## [Source data]
+ + +
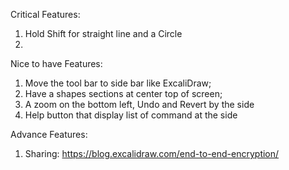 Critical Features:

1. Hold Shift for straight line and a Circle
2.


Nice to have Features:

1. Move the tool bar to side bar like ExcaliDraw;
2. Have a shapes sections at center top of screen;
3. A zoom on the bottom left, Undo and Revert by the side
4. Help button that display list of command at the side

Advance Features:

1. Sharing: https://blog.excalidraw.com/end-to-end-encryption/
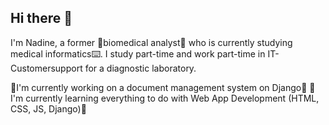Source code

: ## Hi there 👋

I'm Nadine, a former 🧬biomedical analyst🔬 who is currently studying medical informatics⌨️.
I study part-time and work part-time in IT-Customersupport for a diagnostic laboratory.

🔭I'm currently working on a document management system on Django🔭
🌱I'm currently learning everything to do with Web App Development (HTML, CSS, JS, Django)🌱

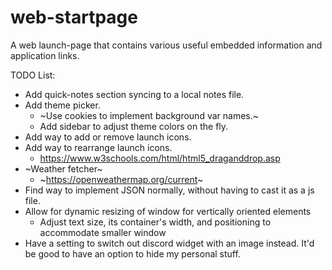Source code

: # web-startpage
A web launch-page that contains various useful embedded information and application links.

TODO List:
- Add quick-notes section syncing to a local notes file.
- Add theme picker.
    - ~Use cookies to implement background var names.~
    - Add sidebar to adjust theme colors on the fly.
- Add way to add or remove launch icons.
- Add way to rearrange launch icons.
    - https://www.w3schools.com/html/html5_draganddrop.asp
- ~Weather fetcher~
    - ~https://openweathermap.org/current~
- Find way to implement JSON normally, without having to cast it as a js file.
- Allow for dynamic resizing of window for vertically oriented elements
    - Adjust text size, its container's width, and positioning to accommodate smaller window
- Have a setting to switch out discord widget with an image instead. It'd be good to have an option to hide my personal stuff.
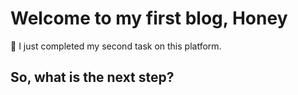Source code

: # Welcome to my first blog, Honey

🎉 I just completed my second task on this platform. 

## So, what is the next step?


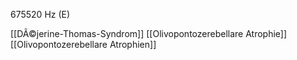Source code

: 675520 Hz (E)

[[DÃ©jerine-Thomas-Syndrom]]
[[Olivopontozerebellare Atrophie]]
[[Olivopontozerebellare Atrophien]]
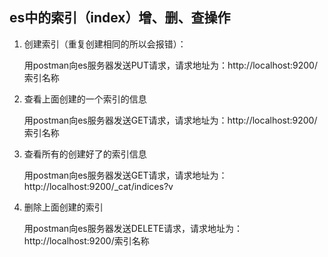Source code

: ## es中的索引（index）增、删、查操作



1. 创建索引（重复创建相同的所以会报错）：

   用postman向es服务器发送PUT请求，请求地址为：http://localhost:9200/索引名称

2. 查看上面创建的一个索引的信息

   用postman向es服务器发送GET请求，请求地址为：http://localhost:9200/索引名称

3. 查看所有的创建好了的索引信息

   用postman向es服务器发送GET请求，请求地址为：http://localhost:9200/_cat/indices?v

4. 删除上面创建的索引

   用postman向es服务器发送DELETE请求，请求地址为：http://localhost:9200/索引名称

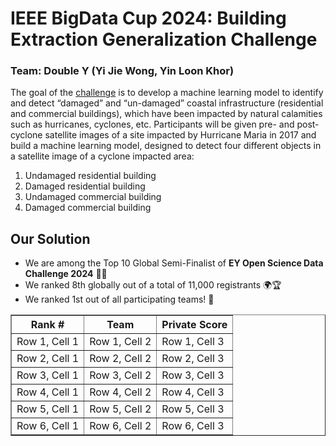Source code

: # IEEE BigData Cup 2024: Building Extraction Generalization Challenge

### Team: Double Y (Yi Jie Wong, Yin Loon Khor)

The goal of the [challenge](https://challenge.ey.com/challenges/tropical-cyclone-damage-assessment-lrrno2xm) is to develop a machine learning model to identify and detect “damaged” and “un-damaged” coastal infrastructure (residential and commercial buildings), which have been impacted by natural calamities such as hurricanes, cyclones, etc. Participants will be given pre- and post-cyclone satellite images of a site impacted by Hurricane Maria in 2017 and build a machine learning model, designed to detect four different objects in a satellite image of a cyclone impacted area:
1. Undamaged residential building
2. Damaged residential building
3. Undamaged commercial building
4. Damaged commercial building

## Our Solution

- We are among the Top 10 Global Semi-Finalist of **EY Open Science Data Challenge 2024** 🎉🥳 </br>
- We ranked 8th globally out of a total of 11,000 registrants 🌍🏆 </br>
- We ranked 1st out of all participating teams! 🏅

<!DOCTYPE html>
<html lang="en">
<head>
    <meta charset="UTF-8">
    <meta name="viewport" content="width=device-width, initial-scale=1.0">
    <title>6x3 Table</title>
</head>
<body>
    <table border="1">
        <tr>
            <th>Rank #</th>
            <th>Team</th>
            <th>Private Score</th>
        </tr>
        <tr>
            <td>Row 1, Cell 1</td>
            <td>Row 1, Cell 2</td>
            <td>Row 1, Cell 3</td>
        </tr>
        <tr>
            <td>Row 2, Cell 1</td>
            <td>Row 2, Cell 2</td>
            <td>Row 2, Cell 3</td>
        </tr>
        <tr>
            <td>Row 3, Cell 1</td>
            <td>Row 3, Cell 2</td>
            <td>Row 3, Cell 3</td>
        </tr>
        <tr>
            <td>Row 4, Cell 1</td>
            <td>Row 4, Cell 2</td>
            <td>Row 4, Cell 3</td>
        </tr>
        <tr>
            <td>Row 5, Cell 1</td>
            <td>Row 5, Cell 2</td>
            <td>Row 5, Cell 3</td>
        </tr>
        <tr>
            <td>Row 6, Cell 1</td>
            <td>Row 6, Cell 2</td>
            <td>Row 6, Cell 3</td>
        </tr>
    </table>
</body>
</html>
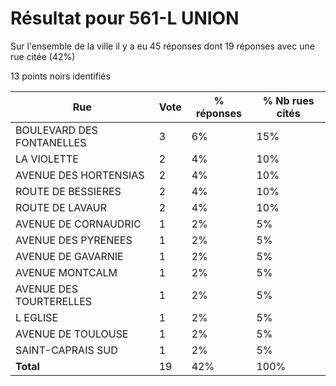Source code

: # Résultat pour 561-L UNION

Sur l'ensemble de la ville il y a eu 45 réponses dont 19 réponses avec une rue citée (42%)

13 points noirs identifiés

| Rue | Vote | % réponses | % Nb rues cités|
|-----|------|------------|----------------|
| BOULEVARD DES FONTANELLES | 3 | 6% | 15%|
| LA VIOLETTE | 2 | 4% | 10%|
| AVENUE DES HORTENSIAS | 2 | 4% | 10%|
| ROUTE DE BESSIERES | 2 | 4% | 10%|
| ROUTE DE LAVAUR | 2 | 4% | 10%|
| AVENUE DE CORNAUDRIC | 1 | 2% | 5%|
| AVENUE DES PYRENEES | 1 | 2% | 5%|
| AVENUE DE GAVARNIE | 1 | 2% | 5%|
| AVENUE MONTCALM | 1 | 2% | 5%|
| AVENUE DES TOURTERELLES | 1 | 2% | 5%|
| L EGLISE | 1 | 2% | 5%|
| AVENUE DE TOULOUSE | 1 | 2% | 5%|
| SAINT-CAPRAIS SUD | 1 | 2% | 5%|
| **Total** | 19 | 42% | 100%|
+ + +
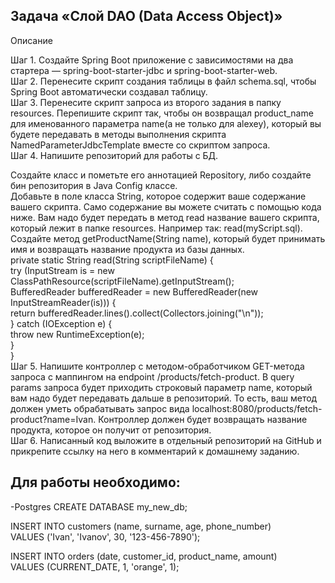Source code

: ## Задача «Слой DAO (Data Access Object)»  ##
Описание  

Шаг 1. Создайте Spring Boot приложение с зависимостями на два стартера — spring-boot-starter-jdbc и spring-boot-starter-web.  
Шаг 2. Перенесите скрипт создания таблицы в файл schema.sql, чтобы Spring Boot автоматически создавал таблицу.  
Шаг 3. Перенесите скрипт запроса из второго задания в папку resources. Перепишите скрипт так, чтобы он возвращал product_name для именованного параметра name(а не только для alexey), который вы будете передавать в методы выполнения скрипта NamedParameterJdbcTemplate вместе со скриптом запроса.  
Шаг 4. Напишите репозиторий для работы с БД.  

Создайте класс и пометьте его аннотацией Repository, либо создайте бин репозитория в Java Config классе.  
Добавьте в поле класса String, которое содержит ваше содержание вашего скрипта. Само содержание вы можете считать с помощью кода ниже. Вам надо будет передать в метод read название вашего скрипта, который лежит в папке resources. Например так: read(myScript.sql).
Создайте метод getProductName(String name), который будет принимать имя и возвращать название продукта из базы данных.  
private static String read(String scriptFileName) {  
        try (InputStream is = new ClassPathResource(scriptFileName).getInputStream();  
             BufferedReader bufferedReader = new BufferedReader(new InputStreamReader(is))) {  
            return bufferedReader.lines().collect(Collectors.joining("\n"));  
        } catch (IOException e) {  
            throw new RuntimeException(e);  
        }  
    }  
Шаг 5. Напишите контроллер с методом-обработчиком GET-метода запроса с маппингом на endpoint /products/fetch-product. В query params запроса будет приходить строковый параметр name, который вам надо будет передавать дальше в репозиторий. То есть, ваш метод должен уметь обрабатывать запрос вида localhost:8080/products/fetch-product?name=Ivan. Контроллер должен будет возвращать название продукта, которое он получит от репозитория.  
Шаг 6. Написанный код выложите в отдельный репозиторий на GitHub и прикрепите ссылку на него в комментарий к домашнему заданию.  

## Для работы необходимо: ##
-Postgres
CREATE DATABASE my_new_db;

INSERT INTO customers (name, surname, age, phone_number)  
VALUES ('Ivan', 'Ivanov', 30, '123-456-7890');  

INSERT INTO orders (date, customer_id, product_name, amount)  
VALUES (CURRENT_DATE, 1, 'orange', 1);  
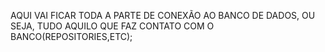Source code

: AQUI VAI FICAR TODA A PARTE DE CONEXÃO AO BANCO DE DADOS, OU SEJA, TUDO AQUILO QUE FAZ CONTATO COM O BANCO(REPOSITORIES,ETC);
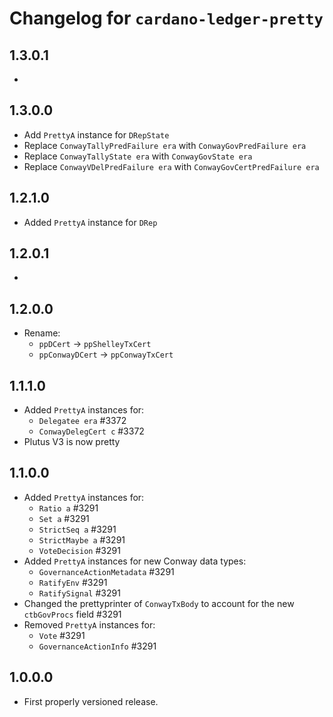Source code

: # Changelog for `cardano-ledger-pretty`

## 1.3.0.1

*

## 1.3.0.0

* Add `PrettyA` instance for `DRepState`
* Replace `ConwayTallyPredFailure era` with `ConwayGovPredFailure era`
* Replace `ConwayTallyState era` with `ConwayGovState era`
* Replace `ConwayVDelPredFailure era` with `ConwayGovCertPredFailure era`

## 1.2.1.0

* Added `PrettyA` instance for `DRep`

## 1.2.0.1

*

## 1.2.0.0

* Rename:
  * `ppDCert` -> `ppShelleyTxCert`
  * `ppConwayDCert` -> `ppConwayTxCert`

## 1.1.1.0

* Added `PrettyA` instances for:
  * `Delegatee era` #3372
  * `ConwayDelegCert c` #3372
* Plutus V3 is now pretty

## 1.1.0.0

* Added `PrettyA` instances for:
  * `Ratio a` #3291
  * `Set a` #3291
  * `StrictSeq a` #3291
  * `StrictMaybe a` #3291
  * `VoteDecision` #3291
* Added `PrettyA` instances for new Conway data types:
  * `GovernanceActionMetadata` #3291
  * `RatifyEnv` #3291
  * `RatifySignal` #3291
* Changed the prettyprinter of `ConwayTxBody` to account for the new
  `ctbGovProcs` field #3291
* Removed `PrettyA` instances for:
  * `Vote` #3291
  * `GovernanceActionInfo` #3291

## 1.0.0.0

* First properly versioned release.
+ + +
## [To do]
Wherever a line in the entries holds "implement", copy that line.

## [Response to the task]
    - ~Use cookies to implement background var names.~
- Find way to implement JSON normally, without having to cast it as a js file.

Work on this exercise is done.